EXERCISE =
From the first line to the last, write out the records exactly.

Stored data =
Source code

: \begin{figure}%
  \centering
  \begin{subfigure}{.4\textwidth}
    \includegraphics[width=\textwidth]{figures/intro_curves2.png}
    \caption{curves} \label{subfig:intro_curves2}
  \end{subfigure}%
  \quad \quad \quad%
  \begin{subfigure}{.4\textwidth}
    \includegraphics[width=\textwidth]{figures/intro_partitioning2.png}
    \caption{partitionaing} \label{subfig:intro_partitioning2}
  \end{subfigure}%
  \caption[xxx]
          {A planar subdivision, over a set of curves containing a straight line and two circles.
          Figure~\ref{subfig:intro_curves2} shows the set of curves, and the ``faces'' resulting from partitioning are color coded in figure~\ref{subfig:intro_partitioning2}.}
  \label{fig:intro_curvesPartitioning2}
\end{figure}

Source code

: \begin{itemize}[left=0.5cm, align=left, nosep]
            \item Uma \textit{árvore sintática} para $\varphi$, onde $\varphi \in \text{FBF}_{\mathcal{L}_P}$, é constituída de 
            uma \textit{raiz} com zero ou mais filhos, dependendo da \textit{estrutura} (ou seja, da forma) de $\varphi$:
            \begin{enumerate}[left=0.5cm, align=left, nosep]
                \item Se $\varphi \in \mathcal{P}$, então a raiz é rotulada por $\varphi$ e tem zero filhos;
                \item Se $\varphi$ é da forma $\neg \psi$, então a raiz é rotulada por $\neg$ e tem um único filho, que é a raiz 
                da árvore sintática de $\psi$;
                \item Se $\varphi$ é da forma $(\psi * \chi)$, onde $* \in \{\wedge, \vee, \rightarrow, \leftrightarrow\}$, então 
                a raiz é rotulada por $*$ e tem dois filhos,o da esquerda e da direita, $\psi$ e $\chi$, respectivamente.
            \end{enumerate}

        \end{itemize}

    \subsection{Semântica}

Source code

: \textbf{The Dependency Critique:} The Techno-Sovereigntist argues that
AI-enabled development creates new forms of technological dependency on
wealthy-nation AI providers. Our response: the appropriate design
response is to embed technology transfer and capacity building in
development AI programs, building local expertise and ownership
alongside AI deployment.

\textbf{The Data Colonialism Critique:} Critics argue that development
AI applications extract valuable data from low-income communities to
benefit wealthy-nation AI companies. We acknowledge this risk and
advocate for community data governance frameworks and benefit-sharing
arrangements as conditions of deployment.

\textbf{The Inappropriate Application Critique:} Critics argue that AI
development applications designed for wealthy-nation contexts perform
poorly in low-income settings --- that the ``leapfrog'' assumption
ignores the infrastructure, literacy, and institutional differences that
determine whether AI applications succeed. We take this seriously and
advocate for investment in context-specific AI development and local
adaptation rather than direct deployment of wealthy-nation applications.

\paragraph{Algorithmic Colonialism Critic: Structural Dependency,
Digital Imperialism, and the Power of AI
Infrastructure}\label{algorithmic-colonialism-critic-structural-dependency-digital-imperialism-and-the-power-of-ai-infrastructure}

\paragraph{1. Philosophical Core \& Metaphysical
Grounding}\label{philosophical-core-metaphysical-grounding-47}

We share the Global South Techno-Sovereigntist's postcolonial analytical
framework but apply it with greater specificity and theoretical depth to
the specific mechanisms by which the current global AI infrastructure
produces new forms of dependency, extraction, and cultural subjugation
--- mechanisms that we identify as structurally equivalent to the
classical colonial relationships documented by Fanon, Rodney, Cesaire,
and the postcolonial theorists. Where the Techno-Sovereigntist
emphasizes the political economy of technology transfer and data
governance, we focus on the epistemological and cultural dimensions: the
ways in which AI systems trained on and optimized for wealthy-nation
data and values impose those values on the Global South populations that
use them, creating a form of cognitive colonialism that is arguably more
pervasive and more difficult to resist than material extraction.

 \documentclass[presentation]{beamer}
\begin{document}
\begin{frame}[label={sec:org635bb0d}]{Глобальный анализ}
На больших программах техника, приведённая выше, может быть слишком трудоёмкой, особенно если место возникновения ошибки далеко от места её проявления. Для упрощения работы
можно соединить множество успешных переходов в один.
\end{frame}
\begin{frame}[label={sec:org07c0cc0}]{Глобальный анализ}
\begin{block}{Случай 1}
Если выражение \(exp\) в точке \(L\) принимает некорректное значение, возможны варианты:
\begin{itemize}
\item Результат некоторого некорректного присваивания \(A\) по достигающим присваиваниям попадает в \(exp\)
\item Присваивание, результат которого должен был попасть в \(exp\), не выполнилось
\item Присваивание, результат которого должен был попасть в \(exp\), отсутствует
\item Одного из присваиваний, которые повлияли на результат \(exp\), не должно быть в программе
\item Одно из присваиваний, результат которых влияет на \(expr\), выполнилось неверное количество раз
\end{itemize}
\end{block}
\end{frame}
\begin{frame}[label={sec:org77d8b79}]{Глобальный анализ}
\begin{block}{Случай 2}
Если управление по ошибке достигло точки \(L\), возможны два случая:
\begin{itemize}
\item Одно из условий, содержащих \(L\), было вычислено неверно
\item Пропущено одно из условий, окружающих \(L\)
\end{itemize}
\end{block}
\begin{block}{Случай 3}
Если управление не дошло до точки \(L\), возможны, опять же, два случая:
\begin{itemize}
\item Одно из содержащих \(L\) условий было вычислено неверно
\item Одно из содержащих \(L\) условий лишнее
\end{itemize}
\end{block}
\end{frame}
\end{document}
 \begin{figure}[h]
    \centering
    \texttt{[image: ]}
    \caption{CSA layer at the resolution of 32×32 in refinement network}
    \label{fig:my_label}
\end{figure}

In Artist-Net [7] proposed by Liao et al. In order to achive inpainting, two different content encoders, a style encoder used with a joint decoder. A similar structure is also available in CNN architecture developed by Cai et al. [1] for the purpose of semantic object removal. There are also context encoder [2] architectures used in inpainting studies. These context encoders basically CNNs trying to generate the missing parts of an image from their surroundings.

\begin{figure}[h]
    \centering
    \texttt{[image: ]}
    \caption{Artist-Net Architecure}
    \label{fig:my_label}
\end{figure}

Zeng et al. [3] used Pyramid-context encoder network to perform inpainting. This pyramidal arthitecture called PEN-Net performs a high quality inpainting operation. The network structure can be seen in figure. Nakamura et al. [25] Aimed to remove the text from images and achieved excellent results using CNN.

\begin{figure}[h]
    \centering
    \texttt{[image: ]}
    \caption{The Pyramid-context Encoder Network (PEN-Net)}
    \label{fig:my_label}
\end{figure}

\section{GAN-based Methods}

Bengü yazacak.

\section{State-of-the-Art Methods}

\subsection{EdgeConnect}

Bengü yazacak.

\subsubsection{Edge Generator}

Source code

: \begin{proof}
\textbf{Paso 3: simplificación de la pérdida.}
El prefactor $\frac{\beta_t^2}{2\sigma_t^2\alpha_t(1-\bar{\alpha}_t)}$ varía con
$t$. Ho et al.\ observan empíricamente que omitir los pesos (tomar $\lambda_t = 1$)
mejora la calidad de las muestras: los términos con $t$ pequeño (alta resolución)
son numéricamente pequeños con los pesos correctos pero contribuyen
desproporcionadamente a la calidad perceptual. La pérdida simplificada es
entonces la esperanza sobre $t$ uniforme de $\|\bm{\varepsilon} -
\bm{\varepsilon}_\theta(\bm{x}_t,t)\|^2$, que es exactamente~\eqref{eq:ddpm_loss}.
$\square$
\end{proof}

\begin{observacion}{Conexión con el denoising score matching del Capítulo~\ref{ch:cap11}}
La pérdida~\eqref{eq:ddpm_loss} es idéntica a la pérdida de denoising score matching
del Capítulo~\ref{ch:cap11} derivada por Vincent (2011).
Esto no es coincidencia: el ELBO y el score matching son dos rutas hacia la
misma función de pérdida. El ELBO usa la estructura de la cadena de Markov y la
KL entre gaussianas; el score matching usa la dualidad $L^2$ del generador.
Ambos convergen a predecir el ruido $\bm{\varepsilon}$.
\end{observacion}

EXERCISE RESULT =
Source code

: \begin{figure}%
  \centering
  \begin{subfigure}{.4\textwidth}
    \includegraphics[width=\textwidth]{figures/intro_curves2.png}
    \caption{curves} \label{subfig:intro_curves2}
  \end{subfigure}%
  \quad \quad \quad%
  \begin{subfigure}{.4\textwidth}
    \includegraphics[width=\textwidth]{figures/intro_partitioning2.png}
    \caption{partitionaing} \label{subfig:intro_partitioning2}
  \end{subfigure}%
  \caption[xxx]
          {A planar subdivision, over a set of curves containing a straight line and two circles.
          Figure~\ref{subfig:intro_curves2} shows the set of curves, and the ``faces'' resulting from partitioning are color coded in figure~\ref{subfig:intro_partitioning2}.}
  \label{fig:intro_curvesPartitioning2}
\end{figure}

Source code

: \begin{itemize}[left=0.5cm, align=left, nosep]
            \item Uma \textit{árvore sintática} para $\varphi$, onde $\varphi \in \text{FBF}_{\mathcal{L}_P}$, é constituída de 
            uma \textit{raiz} com zero ou mais filhos, dependendo da \textit{estrutura} (ou seja, da forma) de $\varphi$:
            \begin{enumerate}[left=0.5cm, align=left, nosep]
                \item Se $\varphi \in \mathcal{P}$, então a raiz é rotulada por $\varphi$ e tem zero filhos;
                \item Se $\varphi$ é da forma $\neg \psi$, então a raiz é rotulada por $\neg$ e tem um único filho, que é a raiz 
                da árvore sintática de $\psi$;
                \item Se $\varphi$ é da forma $(\psi * \chi)$, onde $* \in \{\wedge, \vee, \rightarrow, \leftrightarrow\}$, então 
                a raiz é rotulada por $*$ e tem dois filhos,o da esquerda e da direita, $\psi$ e $\chi$, respectivamente.
            \end{enumerate}

        \end{itemize}

    \subsection{Semântica}

Source code

: \textbf{The Dependency Critique:} The Techno-Sovereigntist argues that
AI-enabled development creates new forms of technological dependency on
wealthy-nation AI providers. Our response: the appropriate design
response is to embed technology transfer and capacity building in
development AI programs, building local expertise and ownership
alongside AI deployment.

\textbf{The Data Colonialism Critique:} Critics argue that development
AI applications extract valuable data from low-income communities to
benefit wealthy-nation AI companies. We acknowledge this risk and
advocate for community data governance frameworks and benefit-sharing
arrangements as conditions of deployment.

\textbf{The Inappropriate Application Critique:} Critics argue that AI
development applications designed for wealthy-nation contexts perform
poorly in low-income settings --- that the ``leapfrog'' assumption
ignores the infrastructure, literacy, and institutional differences that
determine whether AI applications succeed. We take this seriously and
advocate for investment in context-specific AI development and local
adaptation rather than direct deployment of wealthy-nation applications.

\paragraph{Algorithmic Colonialism Critic: Structural Dependency,
Digital Imperialism, and the Power of AI
Infrastructure}\label{algorithmic-colonialism-critic-structural-dependency-digital-imperialism-and-the-power-of-ai-infrastructure}

\paragraph{1. Philosophical Core \& Metaphysical
Grounding}\label{philosophical-core-metaphysical-grounding-47}

We share the Global South Techno-Sovereigntist's postcolonial analytical
framework but apply it with greater specificity and theoretical depth to
the specific mechanisms by which the current global AI infrastructure
produces new forms of dependency, extraction, and cultural subjugation
--- mechanisms that we identify as structurally equivalent to the
classical colonial relationships documented by Fanon, Rodney, Cesaire,
and the postcolonial theorists. Where the Techno-Sovereigntist
emphasizes the political economy of technology transfer and data
governance, we focus on the epistemological and cultural dimensions: the
ways in which AI systems trained on and optimized for wealthy-nation
data and values impose those values on the Global South populations that
use them, creating a form of cognitive colonialism that is arguably more
pervasive and more difficult to resist than material extraction.

 \documentclass[presentation]{beamer}
\begin{document}
\begin{frame}[label={sec:org635bb0d}]{Глобальный анализ}
На больших программах техника, приведённая выше, может быть слишком трудоёмкой, особенно если место возникновения ошибки далеко от места её проявления. Для упрощения работы
можно соединить множество успешных переходов в один.
\end{frame}
\begin{frame}[label={sec:org07c0cc0}]{Глобальный анализ}
\begin{block}{Случай 1}
Если выражение \(exp\) в точке \(L\) принимает некорректное значение, возможны варианты:
\begin{itemize}
\item Результат некоторого некорректного присваивания \(A\) по достигающим присваиваниям попадает в \(exp\)
\item Присваивание, результат которого должен был попасть в \(exp\), не выполнилось
\item Присваивание, результат которого должен был попасть в \(exp\), отсутствует
\item Одного из присваиваний, которые повлияли на результат \(exp\), не должно быть в программе
\item Одно из присваиваний, результат которых влияет на \(expr\), выполнилось неверное количество раз
\end{itemize}
\end{block}
\end{frame}
\begin{frame}[label={sec:org77d8b79}]{Глобальный анализ}
\begin{block}{Случай 2}
Если управление по ошибке достигло точки \(L\), возможны два случая:
\begin{itemize}
\item Одно из условий, содержащих \(L\), было вычислено неверно
\item Пропущено одно из условий, окружающих \(L\)
\end{itemize}
\end{block}
\begin{block}{Случай 3}
Если управление не дошло до точки \(L\), возможны, опять же, два случая:
\begin{itemize}
\item Одно из содержащих \(L\) условий было вычислено неверно
\item Одно из содержащих \(L\) условий лишнее
\end{itemize}
\end{block}
\end{frame}
\end{document}
 \begin{figure}[h]
    \centering
    \texttt{[image: ]}
    \caption{CSA layer at the resolution of 32×32 in refinement network}
    \label{fig:my_label}
\end{figure}

In Artist-Net [7] proposed by Liao et al. In order to achive inpainting, two different content encoders, a style encoder used with a joint decoder. A similar structure is also available in CNN architecture developed by Cai et al. [1] for the purpose of semantic object removal. There are also context encoder [2] architectures used in inpainting studies. These context encoders basically CNNs trying to generate the missing parts of an image from their surroundings.

\begin{figure}[h]
    \centering
    \texttt{[image: ]}
    \caption{Artist-Net Architecure}
    \label{fig:my_label}
\end{figure}

Zeng et al. [3] used Pyramid-context encoder network to perform inpainting. This pyramidal arthitecture called PEN-Net performs a high quality inpainting operation. The network structure can be seen in figure. Nakamura et al. [25] Aimed to remove the text from images and achieved excellent results using CNN.

\begin{figure}[h]
    \centering
    \texttt{[image: ]}
    \caption{The Pyramid-context Encoder Network (PEN-Net)}
    \label{fig:my_label}
\end{figure}

\section{GAN-based Methods}

Bengü yazacak.

\section{State-of-the-Art Methods}

\subsection{EdgeConnect}

Bengü yazacak.

\subsubsection{Edge Generator}

Source code

: \begin{proof}
\textbf{Paso 3: simplificación de la pérdida.}
El prefactor $\frac{\beta_t^2}{2\sigma_t^2\alpha_t(1-\bar{\alpha}_t)}$ varía con
$t$. Ho et al.\ observan empíricamente que omitir los pesos (tomar $\lambda_t = 1$)
mejora la calidad de las muestras: los términos con $t$ pequeño (alta resolución)
son numéricamente pequeños con los pesos correctos pero contribuyen
desproporcionadamente a la calidad perceptual. La pérdida simplificada es
entonces la esperanza sobre $t$ uniforme de $\|\bm{\varepsilon} -
\bm{\varepsilon}_\theta(\bm{x}_t,t)\|^2$, que es exactamente~\eqref{eq:ddpm_loss}.
$\square$
\end{proof}

\begin{observacion}{Conexión con el denoising score matching del Capítulo~\ref{ch:cap11}}
La pérdida~\eqref{eq:ddpm_loss} es idéntica a la pérdida de denoising score matching
del Capítulo~\ref{ch:cap11} derivada por Vincent (2011).
Esto no es coincidencia: el ELBO y el score matching son dos rutas hacia la
misma función de pérdida. El ELBO usa la estructura de la cadena de Markov y la
KL entre gaussianas; el score matching usa la dualidad $L^2$ del generador.
Ambos convergen a predecir el ruido $\bm{\varepsilon}$.
\end{observacion}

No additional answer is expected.